Note: this does not work with Windows machines.
scp works only between UNIX based operating systems. SSH File Transfer
Protocol or SFTP is a network protocol that provides file transfer and manipulation functionality over any reliable data stream. To copy files from a remote computer to a local computer, first navigate to the local directory where you want to copy or retrieve files, then type:

sftp user@remote-computer

You will then be prompted for the user’s password on the remote computer. After you enter it, you will be logged into the user’s home directory on the remote computer. Use UNIX commands to navigate to the remote directory where you want copy or retrieve files. To copy
a local file onto a remote computer, you type:

put local-file remote-file

To copy a remote file onto the local computer, you type:

get remote-file local-file

To copy multiple remote files onto the local computer, you type:

mget remote-file local-file

Text file conversion

When text files are created in Windows, they are given line endings formatted for DOS.
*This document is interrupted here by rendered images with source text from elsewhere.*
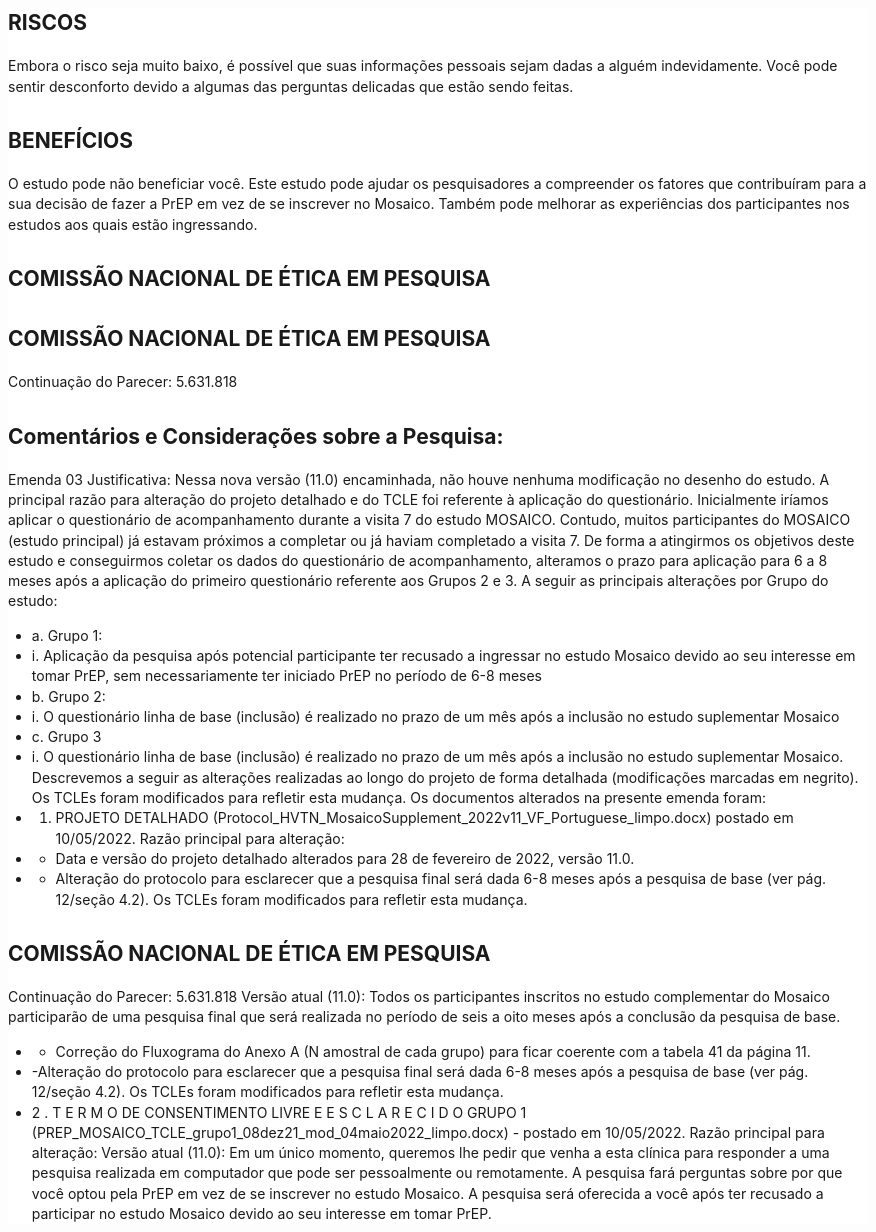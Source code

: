 ## RISCOS
Embora o risco seja muito baixo, é possível que suas informações pessoais sejam dadas a alguém indevidamente. Você pode sentir desconforto devido a algumas das perguntas delicadas que estão sendo feitas.
## BENEFÍCIOS
O estudo pode não beneficiar você. Este estudo pode ajudar os pesquisadores a compreender os fatores que contribuíram para a sua decisão de fazer a PrEP em vez de se inscrever no Mosaico. Também pode melhorar as experiências dos participantes nos estudos aos quais estão ingressando.
## COMISSÃO NACIONAL DE ÉTICA EM PESQUISA

## COMISSÃO NACIONAL DE ÉTICA EM PESQUISA
Continuação do Parecer: 5.631.818
## Comentários e Considerações sobre a Pesquisa:
Emenda 03
Justificativa: Nessa nova versão (11.0) encaminhada, não houve nenhuma modificação no desenho do estudo. A principal razão para alteração do projeto detalhado e do TCLE foi referente à aplicação do questionário. Inicialmente iríamos aplicar o questionário de acompanhamento durante a visita 7 do estudo MOSAICO. Contudo, muitos participantes do MOSAICO (estudo principal) já estavam próximos a completar ou já haviam completado a visita 7. De forma a atingirmos os objetivos deste estudo e conseguirmos coletar os dados do questionário de acompanhamento, alteramos o prazo para aplicação para 6 a 8 meses após a aplicação do primeiro questionário referente aos Grupos 2 e 3. A seguir as principais alterações por Grupo do estudo:
- a. Grupo 1:
- i. Aplicação da pesquisa após potencial participante ter recusado a ingressar no estudo Mosaico devido ao seu interesse em tomar PrEP, sem necessariamente ter iniciado PrEP no período de 6-8 meses
- b. Grupo 2:
- i. O questionário linha de base (inclusão) é realizado no prazo de um mês após a inclusão no estudo suplementar Mosaico
- c. Grupo 3
- i. O questionário linha de base (inclusão) é realizado no prazo de um mês após a inclusão no estudo suplementar Mosaico.
Descrevemos a seguir as alterações realizadas ao longo do projeto de forma detalhada (modificações marcadas em negrito). Os TCLEs foram modificados para refletir esta mudança.
Os documentos alterados na presente emenda foram:
- 1. PROJETO DETALHADO (Protocol\_HVTN\_MosaicoSupplement\_2022v11\_VF\_Portuguese\_limpo.docx) postado em 10/05/2022.
Razão principal para alteração:
- - Data e versão do projeto detalhado alterados para 28 de fevereiro de 2022, versão 11.0.
- - Alteração do protocolo para esclarecer que a pesquisa final será dada 6-8 meses após a pesquisa de base (ver pág. 12/seção 4.2). Os TCLEs foram modificados para refletir esta mudança.
## COMISSÃO NACIONAL DE ÉTICA EM PESQUISA

Continuação do Parecer: 5.631.818
Versão atual (11.0): Todos os participantes inscritos no estudo complementar do Mosaico participarão de uma pesquisa final que será realizada no período de seis a oito meses após a conclusão da pesquisa de base.
- - Correção do Fluxograma do Anexo A (N amostral de cada grupo) para ficar coerente com a tabela 41 da página 11.
- -Alteração do protocolo para esclarecer que a pesquisa final será dada 6-8 meses após a pesquisa de base (ver pág. 12/seção 4.2). Os TCLEs foram modificados para refletir esta mudança.
- 2 . T E R M O DE CONSENTIMENTO  LIVRE  E E S C L A R E C I D O GRUPO  1 (PREP\_MOSAICO\_TCLE\_grupo1\_08dez21\_mod\_04maio2022\_limpo.docx) - postado em 10/05/2022. Razão principal para alteração: Versão atual (11.0): Em um único momento, queremos lhe pedir que venha a esta clínica para responder a uma pesquisa realizada em computador que pode ser pessoalmente ou remotamente. A pesquisa fará perguntas sobre por que você optou pela PrEP em vez de se inscrever no estudo Mosaico. A pesquisa será oferecida a você após ter recusado a participar no estudo Mosaico devido ao seu interesse em tomar PrEP.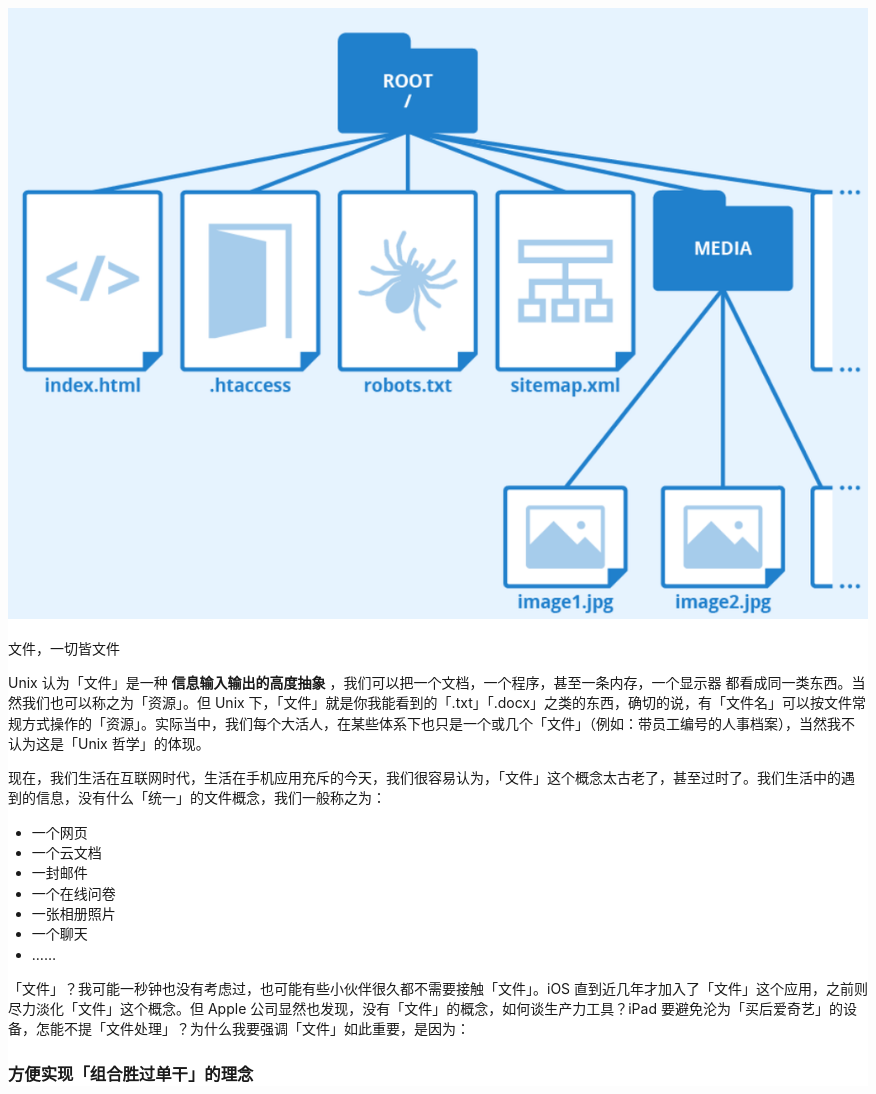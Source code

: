 ![%E5%9C%A8%E5%B7%A5%E5%85%B7%E5%BA%94%E7%94%A8%E9%80%89%E6%8B%A9%E4%B8%8A%EF%BC%8C%E4%B8%BA%E4%BB%80%E4%B9%88%E6%88%91%E5%BC%80%E5%A7%8B%E7%9B%B8%E4%BF%A1%20Unix%20%E5%93%B2%E5%AD%A6%EF%BC%9F%2090a6b56e441e4280befe5e332ad442d0/7ea303b40bfcb9bc72ab8e1d620abf76.png](%E5%9C%A8%E5%B7%A5%E5%85%B7%E5%BA%94%E7%94%A8%E9%80%89%E6%8B%A9%E4%B8%8A%EF%BC%8C%E4%B8%BA%E4%BB%80%E4%B9%88%E6%88%91%E5%BC%80%E5%A7%8B%E7%9B%B8%E4%BF%A1%20Unix%20%E5%93%B2%E5%AD%A6%EF%BC%9F%2090a6b56e441e4280befe5e332ad442d0/7ea303b40bfcb9bc72ab8e1d620abf76.png)

文件，一切皆文件

Unix 认为「文件」是一种  **信息输入输出的高度抽象** ，我们可以把一个文档，一个程序，甚至一条内存，一个显示器 都看成同一类东西。当然我们也可以称之为「资源」。但 Unix 下，「文件」就是你我能看到的「.txt」「.docx」之类的东西，确切的说，有「文件名」可以按文件常规方式操作的「资源」。实际当中，我们每个大活人，在某些体系下也只是一个或几个「文件」（例如：带员工编号的人事档案），当然我不认为这是「Unix 哲学」的体现。

现在，我们生活在互联网时代，生活在手机应用充斥的今天，我们很容易认为，「文件」这个概念太古老了，甚至过时了。我们生活中的遇到的信息，没有什么「统一」的文件概念，我们一般称之为：

- 一个网页
- 一个云文档
- 一封邮件
- 一个在线问卷
- 一张相册照片
- 一个聊天
- ……

「文件」？我可能一秒钟也没有考虑过，也可能有些小伙伴很久都不需要接触「文件」。iOS 直到近几年才加入了「文件」这个应用，之前则尽力淡化「文件」这个概念。但 Apple 公司显然也发现，没有「文件」的概念，如何谈生产力工具？iPad 要避免沦为「买后爱奇艺」的设备，怎能不提「文件处理」？为什么我要强调「文件」如此重要，是因为：

### 方便实现「组合胜过单干」的理念

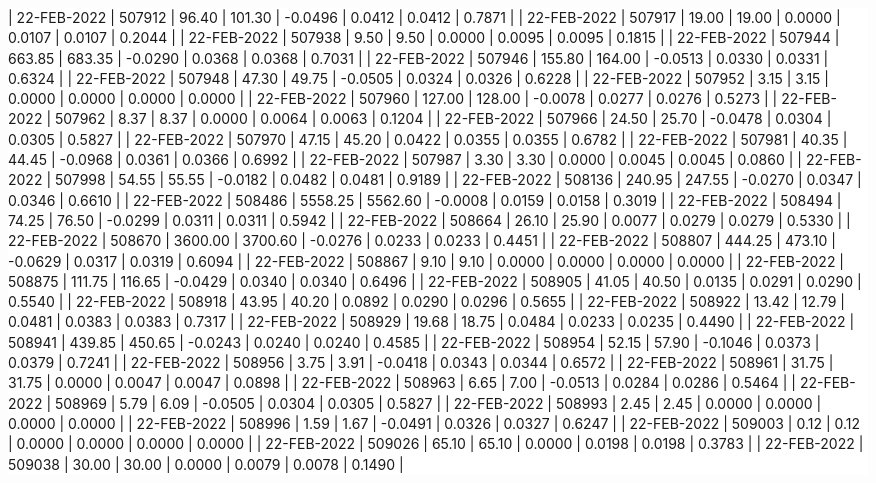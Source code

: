 | 22-FEB-2022 | 507912 | 96.40 | 101.30 | -0.0496 | 0.0412 | 0.0412 | 0.7871 |
| 22-FEB-2022 | 507917 | 19.00 | 19.00 | 0.0000 | 0.0107 | 0.0107 | 0.2044 |
| 22-FEB-2022 | 507938 | 9.50 | 9.50 | 0.0000 | 0.0095 | 0.0095 | 0.1815 |
| 22-FEB-2022 | 507944 | 663.85 | 683.35 | -0.0290 | 0.0368 | 0.0368 | 0.7031 |
| 22-FEB-2022 | 507946 | 155.80 | 164.00 | -0.0513 | 0.0330 | 0.0331 | 0.6324 |
| 22-FEB-2022 | 507948 | 47.30 | 49.75 | -0.0505 | 0.0324 | 0.0326 | 0.6228 |
| 22-FEB-2022 | 507952 | 3.15 | 3.15 | 0.0000 | 0.0000 | 0.0000 | 0.0000 |
| 22-FEB-2022 | 507960 | 127.00 | 128.00 | -0.0078 | 0.0277 | 0.0276 | 0.5273 |
| 22-FEB-2022 | 507962 | 8.37 | 8.37 | 0.0000 | 0.0064 | 0.0063 | 0.1204 |
| 22-FEB-2022 | 507966 | 24.50 | 25.70 | -0.0478 | 0.0304 | 0.0305 | 0.5827 |
| 22-FEB-2022 | 507970 | 47.15 | 45.20 | 0.0422 | 0.0355 | 0.0355 | 0.6782 |
| 22-FEB-2022 | 507981 | 40.35 | 44.45 | -0.0968 | 0.0361 | 0.0366 | 0.6992 |
| 22-FEB-2022 | 507987 | 3.30 | 3.30 | 0.0000 | 0.0045 | 0.0045 | 0.0860 |
| 22-FEB-2022 | 507998 | 54.55 | 55.55 | -0.0182 | 0.0482 | 0.0481 | 0.9189 |
| 22-FEB-2022 | 508136 | 240.95 | 247.55 | -0.0270 | 0.0347 | 0.0346 | 0.6610 |
| 22-FEB-2022 | 508486 | 5558.25 | 5562.60 | -0.0008 | 0.0159 | 0.0158 | 0.3019 |
| 22-FEB-2022 | 508494 | 74.25 | 76.50 | -0.0299 | 0.0311 | 0.0311 | 0.5942 |
| 22-FEB-2022 | 508664 | 26.10 | 25.90 | 0.0077 | 0.0279 | 0.0279 | 0.5330 |
| 22-FEB-2022 | 508670 | 3600.00 | 3700.60 | -0.0276 | 0.0233 | 0.0233 | 0.4451 |
| 22-FEB-2022 | 508807 | 444.25 | 473.10 | -0.0629 | 0.0317 | 0.0319 | 0.6094 |
| 22-FEB-2022 | 508867 | 9.10 | 9.10 | 0.0000 | 0.0000 | 0.0000 | 0.0000 |
| 22-FEB-2022 | 508875 | 111.75 | 116.65 | -0.0429 | 0.0340 | 0.0340 | 0.6496 |
| 22-FEB-2022 | 508905 | 41.05 | 40.50 | 0.0135 | 0.0291 | 0.0290 | 0.5540 |
| 22-FEB-2022 | 508918 | 43.95 | 40.20 | 0.0892 | 0.0290 | 0.0296 | 0.5655 |
| 22-FEB-2022 | 508922 | 13.42 | 12.79 | 0.0481 | 0.0383 | 0.0383 | 0.7317 |
| 22-FEB-2022 | 508929 | 19.68 | 18.75 | 0.0484 | 0.0233 | 0.0235 | 0.4490 |
| 22-FEB-2022 | 508941 | 439.85 | 450.65 | -0.0243 | 0.0240 | 0.0240 | 0.4585 |
| 22-FEB-2022 | 508954 | 52.15 | 57.90 | -0.1046 | 0.0373 | 0.0379 | 0.7241 |
| 22-FEB-2022 | 508956 | 3.75 | 3.91 | -0.0418 | 0.0343 | 0.0344 | 0.6572 |
| 22-FEB-2022 | 508961 | 31.75 | 31.75 | 0.0000 | 0.0047 | 0.0047 | 0.0898 |
| 22-FEB-2022 | 508963 | 6.65 | 7.00 | -0.0513 | 0.0284 | 0.0286 | 0.5464 |
| 22-FEB-2022 | 508969 | 5.79 | 6.09 | -0.0505 | 0.0304 | 0.0305 | 0.5827 |
| 22-FEB-2022 | 508993 | 2.45 | 2.45 | 0.0000 | 0.0000 | 0.0000 | 0.0000 |
| 22-FEB-2022 | 508996 | 1.59 | 1.67 | -0.0491 | 0.0326 | 0.0327 | 0.6247 |
| 22-FEB-2022 | 509003 | 0.12 | 0.12 | 0.0000 | 0.0000 | 0.0000 | 0.0000 |
| 22-FEB-2022 | 509026 | 65.10 | 65.10 | 0.0000 | 0.0198 | 0.0198 | 0.3783 |
| 22-FEB-2022 | 509038 | 30.00 | 30.00 | 0.0000 | 0.0079 | 0.0078 | 0.1490 |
These files are unable to be utilized by programs run in UNIX, and must be converted. There are many ways to acomplish this; however the simplest is by utilizing the following command, where you replace dosfile.txt with the name of your file, and unixfile.txt with the
new file name:

tr -d ‘\15\32′ < dosfile.txt > unixfile.txt

Similarly, to convert from Mac line endings to UNIX, you type:

tr ‘\r’ ‘\n’ < macfile.txt > unixfile.txt

Change file permissions

chmod – change file access permissions

Change file permissions to make a file executable:

chmod +x filename

Uncompressing files and directories

tar : create tape archives and add or extract files.

Example:
tar –zvxf tarfile.tar.gz

unzip : extract all files of the archive into the current directory and subdrectories:

unzip zippedfile.zip

gunzip : uncompress a gzip’d file:

gunzip gzippedfile.gz

Emacs text editor
Finally, open the text editor called emacs:

emacs

You should follow the tutorial by typing:
ctrl-h and then t

You can also open the bash_profile.txt in

~/basic_bioinfo_2019/practical_1/

Go through the text and test the commands on the command line (remove the # when running the commands). See what happens at the prompt in the terminal window. If you like any of the results, you can add the various commands to your own ~/.bash_profile file on your system, but make sure to make a copy of the original .bash_profile before you start.